At how many filter conditions in the $match stage will a query become unfeasible?

Big_Cat_Public_Safety_Act · December 23, 2022, 7:43pm

My app has a user collection that has 100 fields plus another field that is an array of subdocuments. Each subdocument will again have 100 fields. Each user has up to 100 of these subdocuments.

Each time a user logs in, a query must be run against this collection, where in the $match stage, potentially 200 filter conditions may be specified to query the 200 fields of each document (including the fields of the subdocument). It is not predictable what combination of these conditions will be used on each query.

All fields are combination of text, number, and boolean.

Is this APP feasible?
How many users can it scale up, approximately?
If it is feasible, are compound indexes the ultimate solution for these queries?

steevej · December 23, 2022, 8:33pm

This looks more or less like

Nick · December 27, 2022, 8:12am

These kinds of questions are impossible to answer. What you’re describing is far too vague and has a huge amount of unpredictable variables.

Ultimately, I would say, anything is possible, but as an app grows and user numbers grow, you will always have to adapt. Twitter, Facebook, etc. were not built from the start to handle the amount of data they handle today.

Do some testing with fake data to see how long your queries take to run on one type of instance. Experiment with different indexes. Try different instance types (e.g. on MongoDB Atlas). Think about when do these queries really have to run. Consider running long queries ahead of time (e.g. daily) and cache the result so it is instantly available when the user logs in.

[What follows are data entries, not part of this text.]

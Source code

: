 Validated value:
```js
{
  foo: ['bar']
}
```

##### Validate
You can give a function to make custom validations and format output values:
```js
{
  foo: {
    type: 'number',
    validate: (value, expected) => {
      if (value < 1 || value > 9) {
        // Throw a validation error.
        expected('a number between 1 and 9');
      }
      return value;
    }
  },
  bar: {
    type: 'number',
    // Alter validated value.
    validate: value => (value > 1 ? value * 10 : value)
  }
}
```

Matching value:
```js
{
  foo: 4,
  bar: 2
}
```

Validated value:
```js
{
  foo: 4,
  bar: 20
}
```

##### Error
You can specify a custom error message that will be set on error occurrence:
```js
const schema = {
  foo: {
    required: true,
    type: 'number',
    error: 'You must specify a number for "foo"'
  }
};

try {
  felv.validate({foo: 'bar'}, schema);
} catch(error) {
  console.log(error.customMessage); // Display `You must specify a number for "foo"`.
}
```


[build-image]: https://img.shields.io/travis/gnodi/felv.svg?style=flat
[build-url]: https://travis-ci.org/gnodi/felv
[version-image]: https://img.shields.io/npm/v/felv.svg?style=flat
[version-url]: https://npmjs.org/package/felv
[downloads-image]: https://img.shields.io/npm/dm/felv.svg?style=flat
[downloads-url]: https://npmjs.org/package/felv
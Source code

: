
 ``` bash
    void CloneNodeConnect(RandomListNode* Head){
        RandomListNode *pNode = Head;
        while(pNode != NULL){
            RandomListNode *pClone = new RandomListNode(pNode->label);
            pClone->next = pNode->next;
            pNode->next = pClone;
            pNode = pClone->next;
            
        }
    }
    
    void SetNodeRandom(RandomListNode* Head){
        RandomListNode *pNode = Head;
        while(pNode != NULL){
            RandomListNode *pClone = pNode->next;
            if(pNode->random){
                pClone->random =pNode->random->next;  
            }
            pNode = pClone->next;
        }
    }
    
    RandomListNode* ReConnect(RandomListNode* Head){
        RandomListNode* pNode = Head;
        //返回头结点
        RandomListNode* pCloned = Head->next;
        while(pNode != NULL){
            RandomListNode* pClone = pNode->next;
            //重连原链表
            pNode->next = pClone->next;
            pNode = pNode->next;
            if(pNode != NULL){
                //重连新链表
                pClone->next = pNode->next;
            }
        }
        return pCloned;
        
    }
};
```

I’d say, if your data schema fits well into MongoDB, go for it. A great advantage is that you can make changes to your schema easily at any time.

Stennie_X · December 28, 2022, 6:26am

Hi @Big_Cat_Public_Safety_Act,

As noted in earlier replies, this seems related to some of your other discussion topics although you have extra questions here.

Scalability and feasibility will depend on many factors including your schema design, application design, indexes, deployment resources, workload, performance expectations, and funding. The best way to estimate would be generating some data and workload in a representative test environment.

There are different dimensions to scaling (performance scale, cluster scale, data scale) and you can see some examples at Do Things Big with MongoDB at Scale.

As @Nick notes, Twitter and Facebook weren’t built from the start to handle the user base they have today. Both have evolved into very large application platforms and companies with 1000s of engineers and millions or billions of users.

As per #1, any estimate is going to depend on many factors and this question isn’t directly answerable. The estimated number of users will also vary depending on what those users are doing, and when. An application with 10,000 daily users distributed globally could mean anywhere from 10s to 100s or 1000s of concurrent users depending on session durations, time zones, and how they interact with your app.

I recommend reviewing the MongoDB Schema Design Patterns to see which might apply to your application and use cases.

For example, the Attribute Pattern would be helpful for the variety of fields you are planning, including unpredictable field names.

If you have more ambitious search requirements, Atlas Search has a rich set of search features and operators.

If you are looking to optimise some specific use cases, I suggest starting a discussion with more concrete details including example documents with your proposed schema, common queries, and any concerns or findings you have so far.

Regards,
Stennie